Changes to your content model often require migration scripts to ensure data integrity. You can learn more about migrating data in Handling schema changes confidently.
name: CI
on:
pull_request:
types: [opened, synchronize, reopened]
push:
branches: [main]
workflow_dispatch:
permissions:
contents: read
pull-requests: write
concurrency:
group: ${{ github.workflow }}-${{ github.head_ref || github.run_id }}
cancel-in-progress: true
env:
SCHEMA_VALIDATION_REPORT: schema-report.txt
DATASET_VALIDATION_REPORT: dataset-report.txt
jobs:
typecheck:
name: Typecheck
runs-on: ubuntu-latest
steps:
- uses: actions/checkout@v4
- uses: actions/setup-node@v4
with:
cache: npm
node-version: lts/*
- run: npm ci
- name: Typecheck
run: npm run typecheck
lint:
name: Lint
runs-on: ubuntu-latest
steps:
- uses: actions/checkout@v4
- uses: actions/setup-node@v4
with:
cache: npm
node-version: lts/*
- run: npm ci
- name: Lint
run: npm run lint -- --max-warnings 0
validate-schema:
name: Validate Studio schema
runs-on: ubuntu-latest
steps:
- uses: actions/checkout@v4
- uses: actions/setup-node@v4
with:
cache: npm
node-version: lts/*
- run: npm ci
- name: Validate Studio schema
id: validate
run: |
npx sanity schema validate >> ${{ env.SCHEMA_VALIDATION_REPORT }}
exit_code=$?
{
echo "## Schema Validation Results"
echo "\`\`\`"
cat ${{ env.SCHEMA_VALIDATION_REPORT }}
echo "\`\`\`"
} >> $GITHUB_STEP_SUMMARY
exit $exit_code
- name: Post schema validation report
uses: actions/github-script@v6
if: failure() && steps.validate.outcome == 'failure'
with:
script: |
const fs = require('fs');
const report = fs.readFileSync('${{ env.SCHEMA_VALIDATION_REPORT }}', 'utf8');
const body = [
'### ❌ Schema validation failed',
'',
`\`\`\`${report}\`\`\``,
].join('\n');
await github.rest.issues.createComment({
issue_number: context.issue.number,
owner: context.repo.owner,
repo: context.repo.repo,
body,
});
validate-dataset:
name: Validate dataset
runs-on: ubuntu-latest
if: (github.event_name == 'pull_request' && github.base_ref == 'main') || (github.ref == 'refs/heads/main')
steps:
- uses: actions/checkout@v4
- uses: actions/setup-node@v4
with:
cache: npm
node-version: lts/*
- run: npm ci
- name: Validate dataset
id: validate
run: |
npx sanity documents validate --yes --level info >> ${{ env.DATASET_VALIDATION_REPORT }}
exit_code=$?
{
echo "## Dataset Validation Results"
echo "\`\`\`"
cat ${{ env.DATASET_VALIDATION_REPORT }}
echo "\`\`\`"
} >> $GITHUB_STEP_SUMMARY
exit $exit_code
env:
SANITY_ACTIVE_ENV: production
SANITY_AUTH_TOKEN: ${{ secrets.SANITY_AUTH_TOKEN }}
# TODO: delete
SANITY_STUDIO_PROJECT_ID: ${{ vars.SANITY_PROJECT_ID }}
- name: Post dataset validation report
if: failure() && steps.validate.outcome == 'failure'
uses: actions/github-script@v6
with:
script: |
const fs = require('fs');
const report = fs.readFileSync('${{ env.DATASET_VALIDATION_REPORT }}', 'utf8');
const body = [
'### ❌ Dataset validation failed',
'',
`\`\`\`${report}\`\`\``,
].join('\n');
await github.rest.issues.createComment({
issue_number: context.issue.number,
owner: context.repo.owner,
repo: context.repo.repo,
body
});

By incorporating these validation steps into your GitHub workflow, you ensure that changes undergo rigorous review before they trigger the automated deployment process. This CI process not only enhances the quality and reliability of your Sanity Studio but also builds confidence that both its structure and underlying data are sound when updates are pushed to production.

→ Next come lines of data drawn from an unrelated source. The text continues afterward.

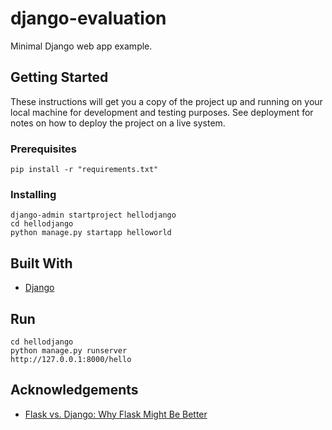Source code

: # django-evaluation
Minimal Django web app example.

## Getting Started
These instructions will get you a copy of the project up and running on your local machine for development and testing purposes. See deployment for notes on how to deploy the project on a live system.

### Prerequisites
```
pip install -r "requirements.txt"
```

### Installing
```
django-admin startproject hellodjango
cd hellodjango
python manage.py startapp helloworld
```

## Built With 
* [Django](https://github.com/django/django)

## Run 
```
cd hellodjango
python manage.py runserver
http://127.0.0.1:8000/hello
```

## Acknowledgements
* [Flask vs. Django: Why Flask Might Be Better](https://www.codementor.io/garethdwyer/flask-vs-django-why-flask-might-be-better-4xs7mdf8v)
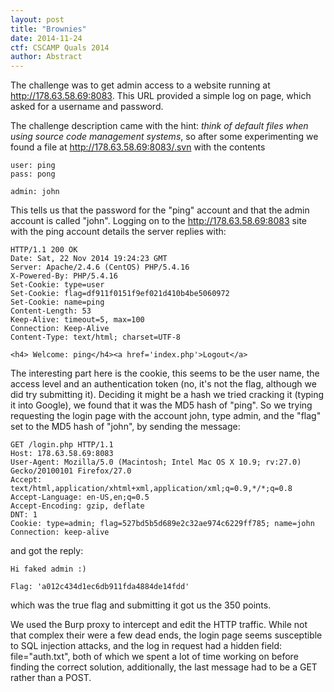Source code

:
 ```yaml
---
layout: post
title: "Brownies"
date: 2014-11-24
ctf: CSCAMP Quals 2014
author: Abstract
---
```


The challenge was to get admin access to a website running at
http://178.63.58.69:8083. This URL provided a simple log on page,
which asked for a username and password.

 The challenge description came with the hint: *think of default
files when using source code management systems*, so after some
experimenting we found a file at http://178.63.58.69:8083/.svn with
the contents

	user: ping
	pass: pong
	
	admin: john

This tells us that the password for the "ping" account and that the admin
account is called "john". Logging on to the http://178.63.58.69:8083
site with the ping account details the server replies with:

	HTTP/1.1 200 OK
	Date: Sat, 22 Nov 2014 19:24:23 GMT
	Server: Apache/2.4.6 (CentOS) PHP/5.4.16
	X-Powered-By: PHP/5.4.16
	Set-Cookie: type=user
	Set-Cookie: flag=df911f0151f9ef021d410b4be5060972
	Set-Cookie: name=ping
	Content-Length: 53
	Keep-Alive: timeout=5, max=100
	Connection: Keep-Alive
	Content-Type: text/html; charset=UTF-8

	<h4> Welcome: ping</h4><a href='index.php'>Logout</a>

The interesting part here is the cookie, this seems to be the user
name, the access level and an authentication token (no, it's not the
flag, although we did try submitting it). Deciding it might be a hash
we tried cracking it (typing it into Google), we found that it was the
MD5 hash of "ping". So we trying requesting the login page with the
account john, type admin, and the "flag" set to the MD5 hash of "john", by
sending the message:

	GET /login.php HTTP/1.1
	Host: 178.63.58.69:8083
	User-Agent: Mozilla/5.0 (Macintosh; Intel Mac OS X 10.9; rv:27.0) Gecko/20100101 Firefox/27.0
	Accept: text/html,application/xhtml+xml,application/xml;q=0.9,*/*;q=0.8
	Accept-Language: en-US,en;q=0.5
	Accept-Encoding: gzip, deflate
	DNT: 1
	Cookie: type=admin; flag=527bd5b5d689e2c32ae974c6229ff785; name=john
	Connection: keep-alive

and got the reply:

	Hi faked admin :)
	
	Flag: 'a012c434d1ec6db911fda4884de14fdd'

which was the true flag and submitting it got us the 350 points.

We used the Burp proxy to intercept and edit the HTTP
traffic. While not that complex their were a few dead ends, the login
page seems susceptible to SQL injection attacks, and the log in request
had a hidden field: file="auth.txt", both of which we spent a lot of
time working on before finding the correct solution, additionally, the last message had to be a GET rather than a POST.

Changes to your content model often require migration scripts to ensure data integrity. You can learn more about migrating data in Handling schema changes confidently.

You'll now have a robust DevOps process that enables continuous development while maintaining a stable production environment for your content team. This approach balances the needs of both developers and content editors, ensuring smooth operations and reliable deployments.